The history of the Texas Rangers is the history of Texas itself. In 1820, Stephen F. Austin, best known as the father of Texas, requested and received permission from the Mexican government for 300 families to enter the territory of Texas. By 1823, the need to create a force in order to provide the pioneers with protection from hostile elements became apparent.
On August 10, 1823, since Texas was then a part of Mexico, Stephen F. Austin sought and obtained additional permission from the Mexican government to employ ten men from a group of volunteers to protect this new Texas frontier. Thus, the history of the Texas Rangers began with duties to “range” over wide areas to scout the movements of the renegade Indians. Some accounts say that he Rangers got their name from these ranging activities, but when you look at the original writings of Austin, when he assembled the 10 men he called them Rangers.

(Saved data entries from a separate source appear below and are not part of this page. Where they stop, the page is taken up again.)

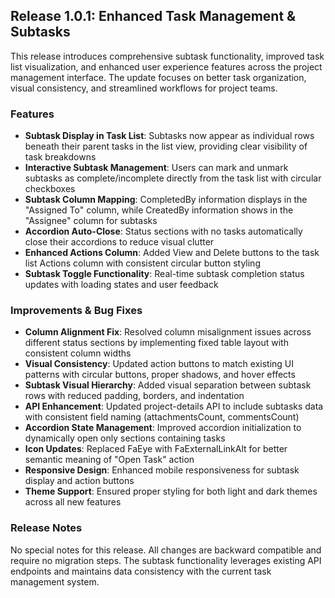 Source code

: ## Release 1.0.1: Enhanced Task Management & Subtasks

This release introduces comprehensive subtask functionality, improved task list visualization, and enhanced user experience features across the project management interface. The update focuses on better task organization, visual consistency, and streamlined workflows for project teams.

### Features

- **Subtask Display in Task List**: Subtasks now appear as individual rows beneath their parent tasks in the list view, providing clear visibility of task breakdowns
- **Interactive Subtask Management**: Users can mark and unmark subtasks as complete/incomplete directly from the task list with circular checkboxes
- **Subtask Column Mapping**: CompletedBy information displays in the "Assigned To" column, while CreatedBy information shows in the "Assignee" column for subtasks
- **Accordion Auto-Close**: Status sections with no tasks automatically close their accordions to reduce visual clutter
- **Enhanced Actions Column**: Added View and Delete buttons to the task list Actions column with consistent circular button styling
- **Subtask Toggle Functionality**: Real-time subtask completion status updates with loading states and user feedback

### Improvements & Bug Fixes

- **Column Alignment Fix**: Resolved column misalignment issues across different status sections by implementing fixed table layout with consistent column widths
- **Visual Consistency**: Updated action buttons to match existing UI patterns with circular buttons, proper shadows, and hover effects
- **Subtask Visual Hierarchy**: Added visual separation between subtask rows with reduced padding, borders, and indentation
- **API Enhancement**: Updated project-details API to include subtasks data with consistent field naming (attachmentsCount, commentsCount)
- **Accordion State Management**: Improved accordion initialization to dynamically open only sections containing tasks
- **Icon Updates**: Replaced FaEye with FaExternalLinkAlt for better semantic meaning of "Open Task" action
- **Responsive Design**: Enhanced mobile responsiveness for subtask display and action buttons
- **Theme Support**: Ensured proper styling for both light and dark themes across all new features

### Release Notes
No special notes for this release. All changes are backward compatible and require no migration steps. The subtask functionality leverages existing API endpoints and maintains data consistency with the current task management system.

In 1835, the Texas Rangers were formally organized with twenty five men to form one Ranger company. The control of the Rangers was placed under the command of the military Commander-in-Chief of the forces of Texas. At that time, the Ranger’s primary concern was to protect against hostile Indians and to protect against outlaws and Mexican bandits. In order to survive, Rangers were forced to learn the Indian ways which included learning horsemanship equal to the Indians.
The Texas Ranger organization became better established during the period of the Republic of Texas, 1836 to 1846, but the Rangers were not without criticism and underwent movements of abolishment. Rangers were able to survive because the organization was structured in a less expensive manner than that of a regular army. The Rangers did undergo short terms of abolishment but were always called back into service. The early years were that of conflict since Texas and Mexico were in constant dispute over territory. The differences finally lead to a war between Texas and Mexico, when Texas joined the Union and became a member of the United States in 1845.

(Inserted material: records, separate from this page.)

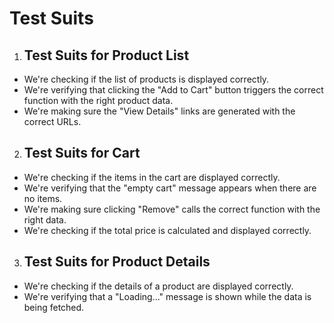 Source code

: # Test Suits

1. ## Test Suits for Product List

* We're checking if the list of products is displayed correctly.  
* We're verifying that clicking the "Add to Cart" button triggers the correct function with the right product data.  
* We're making sure the "View Details" links are generated with the correct URLs.

2. ## Test Suits for Cart

* We're checking if the items in the cart are displayed correctly.  
* We're verifying that the "empty cart" message appears when there are no items.  
* We're making sure clicking "Remove" calls the correct function with the right data.  
* We're checking if the total price is calculated and displayed correctly.

3. ## Test Suits for Product Details

* We're checking if the details of a product are displayed correctly.  
* We're verifying that a "Loading..." message is shown while the data is being fetched.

In 1846, General Zachery Taylor formed troops to cross the Rio Grande into Mexico. The Texas Rangers became a part of Taylor’s troops and thus, undertook a new dimension. The Rangers became a part of a complete military structure, yet this did not alter their effectiveness. The Rangers gained national prominence for the first time and were considered to be the best troops in the American Army.
For ten years following the end of the war with Mexico, the tasks of protecting the frontier were assumed by United States Army troops. The Rangers saw little service during that period. In 1861 Texas seceded from the Union leaving the total job of protection once again to the Texas Rangers. The Rangers soon occupied the forts abandoned by the United States troops and readjusted to provide protection for the residents of Texas during the Civil War years. When the Civil War ended, the Ranger force was disbanded by the United States Military authorities.
A part of Texas ceased to exist, not because of disorganization within the Texas Rangers, but because of the historical period of Union control. The frontier was soon to become unsafe when corrupt politicians gained control of the military forces. In 1874, the Texas Legislature, once again controlled by honest and responsible men, passed a bill creating six Ranger companies and a special force of one Ranger Company. The responsibility of the Rangers became two fold: protection against Indians and restoring law and order in Texas.